Cook the Cover: Canadian Living October 2014

Whether we like it or not, autumn is here. Chilly nights, jackets, leggings, and boots. Time to add on the layers when you step outside. Don't forget to boost your immune system, it's also the time of year you're most likely to catch a cold. I know I did, but I'm thankful that my sick days were kept to a minimum.

With September almost over, it's time to think of the lovely fall harvest. Soups and comfort food is on everyone's radar and don't forget that Thanksgiving is October 13 this year!

When I saw this month's cover, I panicked a little bit. Turkey? Such a huge undertaking! I've never roasted a turkey before! Aren't they tricky? What's the best way to fully cook the bird and not dry it out? I almost decided to skip this challenge, but then when would I ever get around to my first turkey attempt? What better way could there be than to have other bloggers go through the same cooking experience? Let's do it!

Lemon and Thyme Roast Turkey With White Wine Gravy
Shopping List: turkey, fresh thyme, garlic, dry white wine, sodium-reduced chicken broth, all-purpose flour, butter, lemon zest, salt, and pepper.

The shopping list was fairly easy. Most people already have garlic, wine, chicken broth, flour, butter, and your staples: salt and pepper in the kitchen. We only had to go find the turkey, thyme, and pick up a lemon. The short grocery list was another reason that I wanted to try this recipe. It's fairly straightforward and simple. No stuffing or bed of vegetables to tackle.
First up, make the lemon and thyme butter: In a bowl, melt the butter (a few seconds in the microwave), stir in the thyme, lemon zest, salt, and pepper.
Next, remove the giblets and neck from turkey; place the neck in roasting pan. Fill the turkey's cavity with thyme and garlic (ahhh I placed my hand in there!!). Place the turkey on a rack in the roasting pan (thank goodness the turkey fit). That lemon and thyme butter? Brush it all over the turkey.
Roast in 325°F (160°C) oven, basting every 45 minutes. To baste, take the pan out. Using oven mitts, tip all the juices to a corner and gather with baster. Pour the juices over the turkey to keep it from drying out.
The turkey is ready when the thermometer inserted in thickest part of breast reads 170°F (77°C). This takes about three and a half hours.

Isn't it beautiful?? That lovely golden skin and my home smelled soooo good!
Take the turkey out and gently tip to pour juices from the cavity into the roasting pan. Transfer turkey to carving board and cover loosely with foil.

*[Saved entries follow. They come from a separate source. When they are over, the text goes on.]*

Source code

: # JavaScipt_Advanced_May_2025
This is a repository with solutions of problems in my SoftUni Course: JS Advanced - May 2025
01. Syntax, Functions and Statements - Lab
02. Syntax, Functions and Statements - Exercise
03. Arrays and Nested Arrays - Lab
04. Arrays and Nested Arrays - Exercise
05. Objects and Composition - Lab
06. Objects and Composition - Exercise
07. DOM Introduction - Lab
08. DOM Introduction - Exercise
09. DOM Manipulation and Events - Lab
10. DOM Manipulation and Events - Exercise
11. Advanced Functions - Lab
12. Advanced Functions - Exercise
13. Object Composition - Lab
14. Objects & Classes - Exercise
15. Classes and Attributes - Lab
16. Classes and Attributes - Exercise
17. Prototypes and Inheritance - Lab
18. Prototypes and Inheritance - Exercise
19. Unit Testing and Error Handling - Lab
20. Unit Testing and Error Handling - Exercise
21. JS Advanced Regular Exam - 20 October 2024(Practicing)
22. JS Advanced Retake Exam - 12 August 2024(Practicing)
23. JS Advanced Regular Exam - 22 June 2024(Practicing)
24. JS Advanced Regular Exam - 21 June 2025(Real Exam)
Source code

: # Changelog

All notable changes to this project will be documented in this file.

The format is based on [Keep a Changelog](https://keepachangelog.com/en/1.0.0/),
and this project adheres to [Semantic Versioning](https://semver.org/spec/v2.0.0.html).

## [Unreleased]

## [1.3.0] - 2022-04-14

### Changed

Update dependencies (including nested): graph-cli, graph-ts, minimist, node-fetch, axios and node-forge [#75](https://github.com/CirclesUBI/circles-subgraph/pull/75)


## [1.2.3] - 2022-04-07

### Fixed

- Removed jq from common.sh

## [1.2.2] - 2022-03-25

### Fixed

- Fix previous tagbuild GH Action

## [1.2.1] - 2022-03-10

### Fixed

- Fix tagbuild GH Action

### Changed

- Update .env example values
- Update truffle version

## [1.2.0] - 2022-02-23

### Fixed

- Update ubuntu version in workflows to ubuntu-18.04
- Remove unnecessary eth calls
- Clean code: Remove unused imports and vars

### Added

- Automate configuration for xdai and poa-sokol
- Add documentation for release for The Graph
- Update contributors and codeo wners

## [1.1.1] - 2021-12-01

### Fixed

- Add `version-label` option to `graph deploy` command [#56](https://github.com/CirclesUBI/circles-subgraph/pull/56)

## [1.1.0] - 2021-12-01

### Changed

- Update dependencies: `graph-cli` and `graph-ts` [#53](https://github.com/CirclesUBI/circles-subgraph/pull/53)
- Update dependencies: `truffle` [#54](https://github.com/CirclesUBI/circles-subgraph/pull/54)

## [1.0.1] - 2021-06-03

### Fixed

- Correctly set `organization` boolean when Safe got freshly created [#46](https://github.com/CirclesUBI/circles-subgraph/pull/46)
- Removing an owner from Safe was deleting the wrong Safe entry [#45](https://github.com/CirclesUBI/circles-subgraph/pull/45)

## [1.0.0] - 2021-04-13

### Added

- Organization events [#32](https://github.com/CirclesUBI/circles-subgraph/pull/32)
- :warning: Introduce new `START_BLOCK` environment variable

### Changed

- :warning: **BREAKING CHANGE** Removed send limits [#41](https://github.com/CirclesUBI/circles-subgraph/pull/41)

Let it rest for half an hour.

To make the gravy, discard the turkey neck from the pan. In a small pot, bring wine to a boil over medium-high heat. Whisk the turkey's juices with the broth and flour until smooth. Pour the wine into the roasting pan. Place the roasting pan on the stove and bring to a boil. Keep whisking as it'll thicken fairly quickly. Another first for me, making gravy from scratch!

Howard had the honours of carving the turkey (sneaking in bites now and then) and we set out sides for everyone to help themselves - buffet style. Mixed green salad, hasselback potatoes, stuffing, and cauliflower-broccoli gratin. The turkey and gravy still the star of the meal. The skin was delicious and we even ended up pouring the light gravy over the salad, stuffing, potatoes ...

I'm sure there are no-muss and no-fuss turkey recipes out there with no basting. But I think this is still a pretty easy and minimal prep recipe, plus the results were stellar. Give it a try if it's your first turkey! I would recommend having two timers on hand, one for every 45 minutes and one for the total cooking time. And the most important tool was the leave-in meat thermometer for peace of mind, you wouldn't want to carve the turkey and pop it back in the oven after finding it still cold!

Disclaimer: This is a sponsored post by Canadian Living and I received compensation for it. There was no requirement to produce a positive review of this recipe. All opinions are our own.